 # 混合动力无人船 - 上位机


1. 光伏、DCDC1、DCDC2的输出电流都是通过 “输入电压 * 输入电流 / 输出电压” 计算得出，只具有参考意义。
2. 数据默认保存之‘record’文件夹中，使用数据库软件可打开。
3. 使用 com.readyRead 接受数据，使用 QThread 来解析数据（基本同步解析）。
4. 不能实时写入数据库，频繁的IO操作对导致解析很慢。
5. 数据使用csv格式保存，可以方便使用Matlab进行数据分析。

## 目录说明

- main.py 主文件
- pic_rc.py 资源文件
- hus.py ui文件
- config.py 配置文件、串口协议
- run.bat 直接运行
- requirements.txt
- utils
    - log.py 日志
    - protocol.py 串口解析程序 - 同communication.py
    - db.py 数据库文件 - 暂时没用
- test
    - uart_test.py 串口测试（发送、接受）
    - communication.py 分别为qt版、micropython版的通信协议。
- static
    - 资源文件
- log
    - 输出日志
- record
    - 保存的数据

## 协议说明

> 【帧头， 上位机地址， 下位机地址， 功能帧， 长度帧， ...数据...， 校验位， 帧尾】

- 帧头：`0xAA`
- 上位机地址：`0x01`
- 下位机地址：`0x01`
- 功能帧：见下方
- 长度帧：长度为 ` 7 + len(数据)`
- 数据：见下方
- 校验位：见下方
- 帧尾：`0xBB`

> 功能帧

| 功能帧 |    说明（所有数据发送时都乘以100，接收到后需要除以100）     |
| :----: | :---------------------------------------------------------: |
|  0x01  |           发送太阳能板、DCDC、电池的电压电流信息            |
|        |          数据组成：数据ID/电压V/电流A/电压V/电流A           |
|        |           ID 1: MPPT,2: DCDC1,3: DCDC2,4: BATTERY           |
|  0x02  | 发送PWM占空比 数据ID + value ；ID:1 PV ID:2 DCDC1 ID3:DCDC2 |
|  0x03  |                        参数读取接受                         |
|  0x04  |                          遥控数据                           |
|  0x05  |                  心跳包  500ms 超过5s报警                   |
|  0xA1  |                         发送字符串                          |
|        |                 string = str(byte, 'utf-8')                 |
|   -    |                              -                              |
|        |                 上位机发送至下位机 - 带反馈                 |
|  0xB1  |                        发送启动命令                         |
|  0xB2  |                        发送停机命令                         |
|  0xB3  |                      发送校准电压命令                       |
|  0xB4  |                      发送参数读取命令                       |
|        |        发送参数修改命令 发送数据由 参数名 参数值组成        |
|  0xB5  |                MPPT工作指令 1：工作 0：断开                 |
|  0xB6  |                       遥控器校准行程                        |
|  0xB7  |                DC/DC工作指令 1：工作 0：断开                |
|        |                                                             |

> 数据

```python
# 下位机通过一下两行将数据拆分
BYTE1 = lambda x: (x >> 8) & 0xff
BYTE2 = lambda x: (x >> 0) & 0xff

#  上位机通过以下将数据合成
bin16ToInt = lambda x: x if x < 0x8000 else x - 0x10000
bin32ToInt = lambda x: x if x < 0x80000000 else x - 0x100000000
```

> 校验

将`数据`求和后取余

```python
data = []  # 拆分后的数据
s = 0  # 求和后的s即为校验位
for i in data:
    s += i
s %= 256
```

- - -

Using the material above, quote the first line and each line after it, stopping at and including the line that holds "- hus.py ui文件".

**Response to the task:**
 # 混合动力无人船 - 上位机


1. 光伏、DCDC1、DCDC2的输出电流都是通过 “输入电压 * 输入电流 / 输出电压” 计算得出，只具有参考意义。
2. 数据默认保存之‘record’文件夹中，使用数据库软件可打开。
3. 使用 com.readyRead 接受数据，使用 QThread 来解析数据（基本同步解析）。
4. 不能实时写入数据库，频繁的IO操作对导致解析很慢。
5. 数据使用csv格式保存，可以方便使用Matlab进行数据分析。

## 目录说明

- main.py 主文件
- pic_rc.py 资源文件
- hus.py ui文件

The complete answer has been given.